Problem requirements: Please repeat exactly the lines below from the one containing "production of art" down to the one containing "Zapotec; AD 500", both included, and nothing else.

---- Information

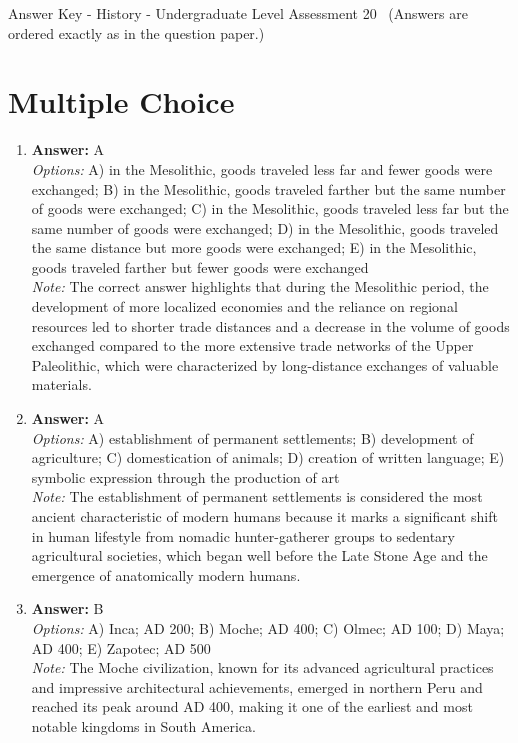 \documentclass[12pt]{article}
\begin{document}
\begin{center}
Answer Key - History - Undergraduate Level Assessment 20 \
\small (Answers are ordered exactly as in the question paper.)
\end{center}

\section*{Multiple Choice}
\begin{enumerate}[label=\arabic*.]
\item \textbf{Answer:} A
\\ \textit{Options:} A) in the Mesolithic, goods traveled less far and fewer goods were exchanged; B) in the Mesolithic, goods traveled farther but the same number of goods were exchanged; C) in the Mesolithic, goods traveled less far but the same number of goods were exchanged; D) in the Mesolithic, goods traveled the same distance but more goods were exchanged; E) in the Mesolithic, goods traveled farther but fewer goods were exchanged
\\ \textit{Note:} The correct answer highlights that during the Mesolithic period, the development of more localized economies and the reliance on regional resources led to shorter trade distances and a decrease in the volume of goods exchanged compared to the more extensive trade networks of the Upper Paleolithic, which were characterized by long-distance exchanges of valuable materials.
\item \textbf{Answer:} A
\\ \textit{Options:} A) establishment of permanent settlements; B) development of agriculture; C) domestication of animals; D) creation of written language; E) symbolic expression through the production of art
\\ \textit{Note:} The establishment of permanent settlements is considered the most ancient characteristic of modern humans because it marks a significant shift in human lifestyle from nomadic hunter-gatherer groups to sedentary agricultural societies, which began well before the Late Stone Age and the emergence of anatomically modern humans.
\item \textbf{Answer:} B
\\ \textit{Options:} A) Inca; AD 200; B) Moche; AD 400; C) Olmec; AD 100; D) Maya; AD 400; E) Zapotec; AD 500
\\ \textit{Note:} The Moche civilization, known for its advanced agricultural practices and impressive architectural achievements, emerged in northern Peru and reached its peak around AD 400, making it one of the earliest and most notable kingdoms in South America.

\end{enumerate}
\end{document}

--------

Written solution:
\\ \textit{Options:} A) establishment of permanent settlements; B) development of agriculture; C) domestication of animals; D) creation of written language; E) symbolic expression through the production of art
\\ \textit{Note:} The establishment of permanent settlements is considered the most ancient characteristic of modern humans because it marks a significant shift in human lifestyle from nomadic hunter-gatherer groups to sedentary agricultural societies, which began well before the Late Stone Age and the emergence of anatomically modern humans.
\item \textbf{Answer:} B
\\ \textit{Options:} A) Inca; AD 200; B) Moche; AD 400; C) Olmec; AD 100; D) Maya; AD 400; E) Zapotec; AD 500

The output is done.